INPUT DATA:
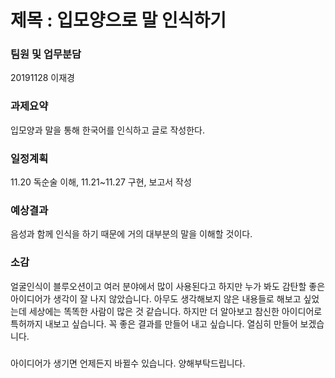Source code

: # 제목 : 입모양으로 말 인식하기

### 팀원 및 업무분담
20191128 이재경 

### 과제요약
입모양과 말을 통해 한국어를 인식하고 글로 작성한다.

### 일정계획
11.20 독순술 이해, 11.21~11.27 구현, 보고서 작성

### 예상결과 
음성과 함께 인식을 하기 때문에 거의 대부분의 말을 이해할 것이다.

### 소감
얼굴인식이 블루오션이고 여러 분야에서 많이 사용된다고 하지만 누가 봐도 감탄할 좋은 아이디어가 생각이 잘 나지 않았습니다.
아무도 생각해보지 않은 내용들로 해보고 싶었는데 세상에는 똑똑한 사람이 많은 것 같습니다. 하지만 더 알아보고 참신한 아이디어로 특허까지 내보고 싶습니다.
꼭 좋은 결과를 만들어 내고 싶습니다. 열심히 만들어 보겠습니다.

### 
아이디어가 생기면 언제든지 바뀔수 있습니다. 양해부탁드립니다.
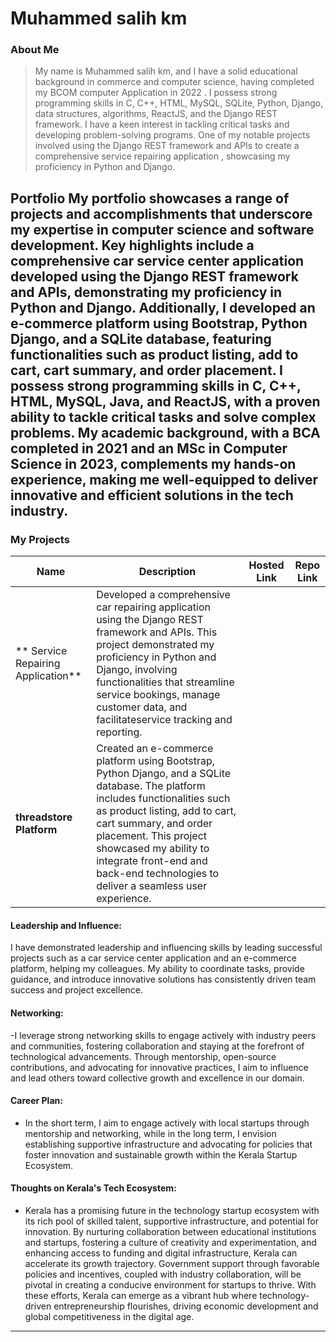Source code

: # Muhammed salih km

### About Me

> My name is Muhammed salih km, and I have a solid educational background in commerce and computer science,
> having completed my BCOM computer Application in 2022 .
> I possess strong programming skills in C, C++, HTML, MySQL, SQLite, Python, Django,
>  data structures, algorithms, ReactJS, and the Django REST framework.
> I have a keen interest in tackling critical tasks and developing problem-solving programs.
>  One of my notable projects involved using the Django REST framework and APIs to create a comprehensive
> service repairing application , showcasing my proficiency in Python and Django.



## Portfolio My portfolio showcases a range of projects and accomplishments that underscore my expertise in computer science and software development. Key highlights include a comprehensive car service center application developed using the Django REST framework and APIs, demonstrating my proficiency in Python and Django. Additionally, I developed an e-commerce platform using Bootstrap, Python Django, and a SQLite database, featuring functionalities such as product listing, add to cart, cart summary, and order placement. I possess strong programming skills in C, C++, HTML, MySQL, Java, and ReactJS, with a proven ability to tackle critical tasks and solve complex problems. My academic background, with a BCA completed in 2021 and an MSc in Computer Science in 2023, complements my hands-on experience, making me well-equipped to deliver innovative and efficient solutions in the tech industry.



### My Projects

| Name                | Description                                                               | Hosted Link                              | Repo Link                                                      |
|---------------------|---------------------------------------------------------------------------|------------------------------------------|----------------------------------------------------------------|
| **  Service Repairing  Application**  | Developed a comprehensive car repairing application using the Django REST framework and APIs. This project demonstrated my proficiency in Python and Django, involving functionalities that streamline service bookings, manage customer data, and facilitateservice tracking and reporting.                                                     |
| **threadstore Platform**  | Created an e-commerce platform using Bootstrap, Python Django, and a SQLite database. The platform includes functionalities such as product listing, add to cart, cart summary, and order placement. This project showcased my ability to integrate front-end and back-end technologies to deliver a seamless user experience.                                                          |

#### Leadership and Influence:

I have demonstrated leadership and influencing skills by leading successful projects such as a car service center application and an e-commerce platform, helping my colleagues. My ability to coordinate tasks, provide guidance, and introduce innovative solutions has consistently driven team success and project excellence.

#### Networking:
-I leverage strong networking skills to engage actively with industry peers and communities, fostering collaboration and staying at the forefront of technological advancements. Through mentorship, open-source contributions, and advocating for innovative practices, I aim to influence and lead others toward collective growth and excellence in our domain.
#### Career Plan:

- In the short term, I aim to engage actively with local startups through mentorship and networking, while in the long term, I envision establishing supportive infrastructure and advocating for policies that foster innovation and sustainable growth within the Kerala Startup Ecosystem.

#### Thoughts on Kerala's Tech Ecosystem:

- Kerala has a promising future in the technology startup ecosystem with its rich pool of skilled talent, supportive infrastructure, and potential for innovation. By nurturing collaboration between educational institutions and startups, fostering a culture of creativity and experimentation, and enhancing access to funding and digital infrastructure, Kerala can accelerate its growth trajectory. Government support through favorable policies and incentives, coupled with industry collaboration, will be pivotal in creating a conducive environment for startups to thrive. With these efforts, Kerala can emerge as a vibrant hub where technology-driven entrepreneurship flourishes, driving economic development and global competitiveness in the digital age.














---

WHAT THE TASK ASKS: The word to find is "innovative". Copy every line of the data that holds it.

OUTPUT OF THE TASK:
## Portfolio My portfolio showcases a range of projects and accomplishments that underscore my expertise in computer science and software development. Key highlights include a comprehensive car service center application developed using the Django REST framework and APIs, demonstrating my proficiency in Python and Django. Additionally, I developed an e-commerce platform using Bootstrap, Python Django, and a SQLite database, featuring functionalities such as product listing, add to cart, cart summary, and order placement. I possess strong programming skills in C, C++, HTML, MySQL, Java, and ReactJS, with a proven ability to tackle critical tasks and solve complex problems. My academic background, with a BCA completed in 2021 and an MSc in Computer Science in 2023, complements my hands-on experience, making me well-equipped to deliver innovative and efficient solutions in the tech industry.
I have demonstrated leadership and influencing skills by leading successful projects such as a car service center application and an e-commerce platform, helping my colleagues. My ability to coordinate tasks, provide guidance, and introduce innovative solutions has consistently driven team success and project excellence.
-I leverage strong networking skills to engage actively with industry peers and communities, fostering collaboration and staying at the forefront of technological advancements. Through mentorship, open-source contributions, and advocating for innovative practices, I aim to influence and lead others toward collective growth and excellence in our domain.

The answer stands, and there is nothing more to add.